Configuration Guide¶
Related docs: index.md | models.md | architecture.md
Overview¶
Novel Entity Matcher provides multiple ways to configure model selection, defaults, and behavior through: - Model registries (built-in) - Configuration files (YAML/JSON) - Environment variables - Programmatic configuration
Model Registries¶
Built-in Registries¶
The library includes several registries for easy model selection:
from novelentitymatcher.config import (
MODEL_SPECS,
STATIC_MODEL_REGISTRY,
DYNAMIC_MODEL_REGISTRY,
RERANKER_REGISTRY,
MATCHER_MODE_REGISTRY
)
MODEL_SPECS¶
Comprehensive model specifications:
MODEL_SPECS = {
"potion-8m": {
"name": "minishlab/potion-base-8M",
"backend": "static",
"supports_training": False,
"language": "en",
},
"bge-base": {
"name": "BAAI/bge-base-en-v1.5",
"backend": "sentence-transformers",
"supports_training": True,
"language": "en",
},
# ... more models
}
Fields:
- name - Full HuggingFace model name
- backend - "static" or "sentence-transformers"
- supports_training - Can this model be used for SetFit training?
- language - "en", "multilingual", etc.
Adding Custom Models¶
Extend the registry with your own models:
from novelentitymatcher.config import MODEL_SPECS
MODEL_SPECS["my-model"] = {
"name": "my-org/my-custom-model",
"backend": "sentence-transformers",
"supports_training": True,
"language": "en",
}
# Now you can use the alias
from novelentitymatcher import Matcher
matcher = Matcher(entities=entities, model="my-model")
Querying Model Specs¶
from novelentitymatcher.config import get_model_spec
# Get model metadata
spec = get_model_spec("potion-8m")
print(spec["name"]) # "minishlab/potion-base-8M"

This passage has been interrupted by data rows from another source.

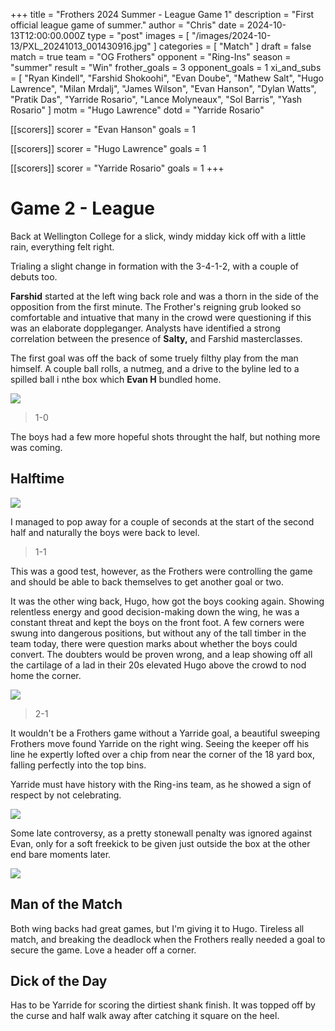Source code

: +++
title = "Frothers 2024 Summer - League Game 1"
description = "First official league game of summer."
author = "Chris"
date = 2024-10-13T12:00:00.000Z
type = "post"
images = [ "/images/2024-10-13/PXL_20241013_001430916.jpg" ]
categories = [ "Match" ]
draft = false
match = true
team = "OG Frothers"
opponent = "Ring-Ins"
season = "summer"
result = "Win"
frother_goals = 3
opponent_goals = 1
xi_and_subs = [
  "Ryan Kindell",
  "Farshid Shokoohi",
  "Evan Doube",
  "Mathew Salt",
  "Hugo Lawrence",
  "Milan Mrdalj",
  "James Wilson",
  "Evan Hanson",
  "Dylan Watts",
  "Pratik Das",
  "Yarride Rosario",
  "Lance Molyneaux",
  "Sol Barris",
  "Yash Rosario"
]
motm = "Hugo Lawrence"
dotd = "Yarride Rosario"

[[scorers]]
scorer = "Evan Hanson"
goals = 1

[[scorers]]
scorer = "Hugo Lawrence"
goals = 1

[[scorers]]
scorer = "Yarride Rosario"
goals = 1
+++

# Game 2 - League

Back at Wellington College for a slick, windy midday kick off with a little rain, everything felt right.

Trialing a slight change in formation with the 3-4-1-2, with a couple of debuts too.

**Farshid** started at the left wing back role and was a thorn in the side of the opposition from the first minute. The Frother's reigning grub looked so comfortable and intuative that many in the crowd were questioning if this was an elaborate doppleganger. Analysts have identified a strong correlation between the presence of **Salty,** and Farshid masterclasses.

The first goal was off the back of some truely filthy play from the man himself. A couple ball rolls, a nutmeg, and a drive to the byline led to a spilled ball i nthe box which **Evan H** bundled home.

![](/farsh-evan.jpg)

> 1-0

The boys had a few more hopeful shots throught the half, but nothing more was coming.

## Halftime

![](/images/2024-10-13/halftime.jpg)

I managed to pop away for a couple of seconds at the start of the second half and naturally the boys were back to level.

> 1-1

This was a good test, however, as the Frothers were controlling the game and should be able to back themselves to get another goal or two.

It was the other wing back, Hugo, how got the boys cooking again. Showing relentless energy and good decision-making down the wing, he was a constant threat and kept the boys on the front foot. A few corners were swung into dangerous positions, but without any of the tall timber in the team today, there were question marks about whether the boys could convert. The doubters would be proven wrong, and a leap showing off all the cartilage of a lad in their 20s elevated Hugo above the crowd to nod home the corner.

![](/images/2024-10-13/hugo-goal.jpg)

> 2-1

It wouldn't be a Frothers game without a Yarride goal, a beautiful sweeping Frothers move found Yarride on the right wing. Seeing the keeper off his line he expertly lofted over a chip from near the corner of the 18 yard box, falling perfectly into the top bins.

Yarride must have history with the Ring-ins team, as he showed a sign of respect by not celebrating.

![](/images/2024-10-13/top-10-respect.jpg)

Some late controversy, as a pretty stonewall penalty was ignored against Evan, only for a soft freekick to be given just outside the box at the other end bare moments later.

![](/images/2024-10-13/even-epn-2.jpg)

## Man of the Match

Both wing backs had great games, but I'm giving it to Hugo. Tireless all match, and breaking the deadlock when the Frothers really needed a goal to secure the game. Love a header off a corner.

## Dick of the Day

Has to be Yarride for scoring the dirtiest shank finish. It was topped off by the curse and half walk away after catching it square on the heel.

print(spec["backend"]) # "static"
print(spec["language"]) # "en"
# Check if model supports training
from novelentitymatcher.config import supports_training_model
print(supports_training_model("potion-8m")) # False
print(supports_training_model("mpnet")) # True
Configuration Files¶
Config File Locations¶
The Config class searches in this order:
- Custom path (if provided)
- Repository root -
config.yamlin repo root - Package defaults -
data/default_config.json - Current working directory -
config.yaml
Config File Format¶
# config.yaml (YAML format)
default_model: potion-8m
training:
num_epochs: 4
batch_size: 16
embedding:
threshold: 0.7
normalize: true
matcher:
mode: auto
verbose: false
Or JSON:
{
"default_model": "potion-8m",
"training": {
"num_epochs": 4,
"batch_size": 16
},
"embedding": {
"threshold": 0.7,
"normalize": true
}
}
Using Configuration¶
from novelentitymatcher.config import Config
# Load default config
cfg = Config()
print(cfg.default_model) # "potion-8m"
print(cfg.training.num_epochs) # 4
# Load custom config
cfg = Config(custom_path="my-config.yaml")
# Nested access with get()
threshold = cfg.get("embedding.threshold", 0.7)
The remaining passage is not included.